My Journey:
3–4 Years in Share Market, Filled with Loss, Hope & Reality

This page is not written to impress anyone. It is written to document what really happens when a normal person enters the share market with dreams and limited understanding.

How Everything Started

I entered the share market like most beginners do — with excitement, curiosity, and hope. At the beginning, everything looked simple. Charts were moving, profits were possible, and YouTube made trading look easy.

Small initial profits created confidence. That confidence slowly turned into overconfidence. I believed I had started understanding the market.

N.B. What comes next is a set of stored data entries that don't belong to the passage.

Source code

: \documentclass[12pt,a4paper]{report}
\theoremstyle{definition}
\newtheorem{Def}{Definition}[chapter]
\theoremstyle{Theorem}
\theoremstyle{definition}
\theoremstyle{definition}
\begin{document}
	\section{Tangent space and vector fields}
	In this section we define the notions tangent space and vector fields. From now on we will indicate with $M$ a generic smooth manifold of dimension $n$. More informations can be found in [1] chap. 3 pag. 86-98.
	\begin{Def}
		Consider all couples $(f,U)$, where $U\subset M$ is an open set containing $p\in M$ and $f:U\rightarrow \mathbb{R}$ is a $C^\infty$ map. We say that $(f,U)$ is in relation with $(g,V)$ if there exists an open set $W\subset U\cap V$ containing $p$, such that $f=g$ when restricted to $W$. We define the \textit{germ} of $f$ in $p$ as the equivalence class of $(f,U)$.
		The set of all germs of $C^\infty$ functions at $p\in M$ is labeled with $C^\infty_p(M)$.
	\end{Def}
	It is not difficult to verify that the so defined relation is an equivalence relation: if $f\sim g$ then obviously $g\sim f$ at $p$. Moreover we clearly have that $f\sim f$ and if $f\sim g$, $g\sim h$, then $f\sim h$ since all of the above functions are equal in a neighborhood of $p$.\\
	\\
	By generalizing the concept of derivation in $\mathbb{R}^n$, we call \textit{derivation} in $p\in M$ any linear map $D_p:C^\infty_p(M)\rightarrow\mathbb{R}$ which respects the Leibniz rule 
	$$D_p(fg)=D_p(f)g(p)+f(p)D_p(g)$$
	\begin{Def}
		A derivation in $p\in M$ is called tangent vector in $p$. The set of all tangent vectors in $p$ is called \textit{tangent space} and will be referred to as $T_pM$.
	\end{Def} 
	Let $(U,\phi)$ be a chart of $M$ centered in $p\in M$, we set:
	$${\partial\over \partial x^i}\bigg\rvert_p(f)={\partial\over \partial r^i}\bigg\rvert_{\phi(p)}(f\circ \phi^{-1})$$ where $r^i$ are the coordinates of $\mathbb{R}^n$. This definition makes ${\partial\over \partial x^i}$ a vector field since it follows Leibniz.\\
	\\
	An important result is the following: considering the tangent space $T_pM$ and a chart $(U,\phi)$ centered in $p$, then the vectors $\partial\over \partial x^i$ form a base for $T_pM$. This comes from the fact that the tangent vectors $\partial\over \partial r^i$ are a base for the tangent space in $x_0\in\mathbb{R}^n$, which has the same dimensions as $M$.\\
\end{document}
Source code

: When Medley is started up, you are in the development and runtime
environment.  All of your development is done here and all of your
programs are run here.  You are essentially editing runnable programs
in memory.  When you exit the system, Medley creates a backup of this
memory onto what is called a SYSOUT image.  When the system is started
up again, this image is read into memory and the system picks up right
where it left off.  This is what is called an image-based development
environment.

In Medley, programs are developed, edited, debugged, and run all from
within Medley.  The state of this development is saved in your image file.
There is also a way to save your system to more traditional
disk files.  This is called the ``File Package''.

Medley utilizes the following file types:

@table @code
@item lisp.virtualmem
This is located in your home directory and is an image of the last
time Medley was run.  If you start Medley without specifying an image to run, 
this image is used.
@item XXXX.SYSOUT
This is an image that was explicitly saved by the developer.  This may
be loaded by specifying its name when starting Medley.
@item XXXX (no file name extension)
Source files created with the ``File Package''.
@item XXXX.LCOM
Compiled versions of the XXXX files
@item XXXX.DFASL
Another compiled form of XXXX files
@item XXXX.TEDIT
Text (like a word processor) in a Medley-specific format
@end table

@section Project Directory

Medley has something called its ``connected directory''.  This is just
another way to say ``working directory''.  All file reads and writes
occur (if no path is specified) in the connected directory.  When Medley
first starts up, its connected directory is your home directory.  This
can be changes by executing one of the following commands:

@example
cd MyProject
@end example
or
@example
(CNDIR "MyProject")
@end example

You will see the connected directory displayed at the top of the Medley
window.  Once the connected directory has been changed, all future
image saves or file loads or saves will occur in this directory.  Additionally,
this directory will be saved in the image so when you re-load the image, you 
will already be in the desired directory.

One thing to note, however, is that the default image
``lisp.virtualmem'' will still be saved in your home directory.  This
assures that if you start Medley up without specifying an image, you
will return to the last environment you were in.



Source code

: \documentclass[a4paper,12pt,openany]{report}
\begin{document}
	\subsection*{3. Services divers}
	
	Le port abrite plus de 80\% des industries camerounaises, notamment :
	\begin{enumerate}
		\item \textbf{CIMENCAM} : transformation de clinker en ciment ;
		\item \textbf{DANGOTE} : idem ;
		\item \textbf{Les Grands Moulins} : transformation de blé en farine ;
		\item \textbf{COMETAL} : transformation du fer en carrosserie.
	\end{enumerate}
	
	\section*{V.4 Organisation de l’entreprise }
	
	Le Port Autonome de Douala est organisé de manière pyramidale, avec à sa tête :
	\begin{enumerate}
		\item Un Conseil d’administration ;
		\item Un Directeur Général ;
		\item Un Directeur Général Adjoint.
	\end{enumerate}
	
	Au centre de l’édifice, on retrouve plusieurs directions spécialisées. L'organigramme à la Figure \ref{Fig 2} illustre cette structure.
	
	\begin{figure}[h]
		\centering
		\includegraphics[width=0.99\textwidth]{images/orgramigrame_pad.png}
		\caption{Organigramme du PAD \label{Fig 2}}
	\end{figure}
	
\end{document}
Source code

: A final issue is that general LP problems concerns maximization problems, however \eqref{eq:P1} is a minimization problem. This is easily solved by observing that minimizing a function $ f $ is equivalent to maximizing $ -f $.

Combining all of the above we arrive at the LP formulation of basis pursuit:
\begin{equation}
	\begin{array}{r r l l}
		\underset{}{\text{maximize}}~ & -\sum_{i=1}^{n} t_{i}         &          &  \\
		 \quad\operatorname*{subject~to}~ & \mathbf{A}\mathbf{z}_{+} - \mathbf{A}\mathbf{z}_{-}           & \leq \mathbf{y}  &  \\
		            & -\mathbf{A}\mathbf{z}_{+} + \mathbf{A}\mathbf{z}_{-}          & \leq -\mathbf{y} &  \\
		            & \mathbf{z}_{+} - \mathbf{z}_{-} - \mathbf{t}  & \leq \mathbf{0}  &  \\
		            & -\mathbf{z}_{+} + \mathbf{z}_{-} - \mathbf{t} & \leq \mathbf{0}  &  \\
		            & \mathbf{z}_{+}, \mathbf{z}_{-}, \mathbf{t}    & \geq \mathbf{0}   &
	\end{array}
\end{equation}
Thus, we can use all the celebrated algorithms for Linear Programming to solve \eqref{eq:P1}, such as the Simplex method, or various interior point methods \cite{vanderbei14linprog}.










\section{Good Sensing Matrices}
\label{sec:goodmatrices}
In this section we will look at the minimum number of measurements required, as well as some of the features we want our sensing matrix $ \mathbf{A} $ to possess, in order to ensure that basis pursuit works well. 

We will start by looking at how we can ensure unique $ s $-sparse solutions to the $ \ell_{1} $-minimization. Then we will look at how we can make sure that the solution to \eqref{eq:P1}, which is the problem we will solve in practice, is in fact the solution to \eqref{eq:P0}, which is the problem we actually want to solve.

IMAGE: Beginner Phase / First Trading Screen

I increased trade frequency, spent more time watching charts, and started believing that trading daily was the only way to grow. I didn’t realize that I was entering a cycle that most retail traders never escape.

Where the Losses Actually Began

Losses did not come suddenly. They came quietly — one bad trade, one emotional decision, one attempt to recover quickly.

Intraday trading became more aggressive. Quantity increased after losses. Stop-losses were ignored with the hope that the market would reverse.

IMAGE: Drawdown / Red Candles / Loss Phase

I started measuring success not by discipline, but by how much money I could recover in the next trade. That mindset slowly destroyed both capital and confidence.

Options Trading – Hope Turned into Pain

Options trading looked attractive because it required less capital. Premiums were cheap, returns looked big, and recovery felt possible.

What I didn’t understand properly was time decay, strike selection, and probability. Even when my market view was correct, trades still ended in loss.

IMAGE: Options Chain / Premium Decay

Options did not just take money. They took peace of mind. Screens were watched continuously, emotions stayed high, and sleep quality went down.

The Emotional Breakdown

The biggest damage was not financial. It was emotional.

There were days of frustration, self-doubt, and silence. Profits brought temporary happiness. Losses brought stress, anger, and isolation.

IMAGE: Emotional Trading / Stress Phase

Slowly, I realized that the market does not need to defeat traders. Traders defeat themselves through emotions.

What I Finally Understood

After 3–4 years, the total loss was around ₹15–20 lakh. That money was the cost of ignorance, impatience, and learning.

I understood that survival matters more than profits. Discipline matters more than strategies. And staying out of the market is also a valid decision.

This website is created to document these lessons honestly, so that someone else may avoid repeating the same mistakes.